80. D’Angelo Russell
DLo had a decent start to the season on his new team in the Bay. He continued his growth when he was once again dealt in a trade, this time to Minnesota. His injuries throughout the season drop his ranking slightly, but his top 25 ranking in AST% (16th), PTS (21st), and AST (24th). Keeping him from moving higher on the list, along with games missed, is his high turnover average and low rebounding averages.
79. Myles Turner
Turner’s biggest upside has been his defense this year. He ranks 5th in BLK (2.2) and 18th in BLK% (6.5%). He also ranks in the top 20 in DWS and 2.8. Being a big man, it is expected that his assist rate and average are his biggest downfall. It’s also notable that he is ranked 273rd in STL% although he’s considered a defensive minded player.
78. Larry Nance Jr.
Nance’s rebounding, which is top 50 on both offense and defense, lands him in the top 80 of this list. His 5.4 DRB and 1.9 ORB are his two highest ranked stats. His turnovers and assist rate leaves much to be desired.
77. Malcolm Brogdon
Brogdon has been recognized for joining the 50-40-90 club in the past, and his true shooting percentage is once again a large part of his ranking. However, his AST and AST% are his two highest ranked stats, both falling in the top 20. His high usage rate and turnover stats outweigh some of his efficiency however, leaving him just outside the top 75.
76. Jakob Poltl
Poltl’s defense around the rim puts him in this position to round out the first set of rankings. His BLK% (7.7%) and BLK (1.4) averages both rank in the top 20 in the league. Strangely for a defensive big man, he lands in the top 50 in ORB stats, but not DRB. His lackluster points, steals, and turnover rate keep him in this first round of rankings, outside the top 75.

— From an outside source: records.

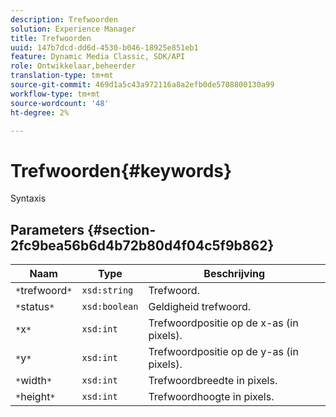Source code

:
 ```yaml
---
description: Trefwoorden
solution: Experience Manager
title: Trefwoorden
uuid: 147b7dcd-dd6d-4530-b046-18925e851eb1
feature: Dynamic Media Classic, SDK/API
role: Ontwikkelaar,beheerder
translation-type: tm+mt
source-git-commit: 469d1a5c43a972116a8a2efb0de5708800130a99
workflow-type: tm+mt
source-wordcount: '48'
ht-degree: 2%

---
```



# Trefwoorden{#keywords}

Syntaxis

## Parameters {#section-2fc9bea56b6d4b72b80d4f04c5f9b862}

| Naam | Type | Beschrijving |
|---|---|---|
| `*`trefwoord`*` | `xsd:string` | Trefwoord. |
| `*`status`*` | `xsd:boolean` | Geldigheid trefwoord. |
| `*`x`*` | `xsd:int` | Trefwoordpositie op de x-as (in pixels). |
| `*`y`*` | `xsd:int` | Trefwoordpositie op de y-as (in pixels). |
| `*`width`*` | `xsd:int` | Trefwoordbreedte in pixels. |
| `*`height`*` | `xsd:int` | Trefwoordhoogte in pixels. |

NBA Top 100 – 75-51 Coming Soon
Up next in our NBA Top 100 series is the next 25 players with the best stats from 2019-20. The first 25 is full of role players, surprising stats, and some thriving young stars. Numbers 75-51 include more rising stars, injury-prone former all-stars, and serviceable veterans. Keep an eye out for the next article in the series!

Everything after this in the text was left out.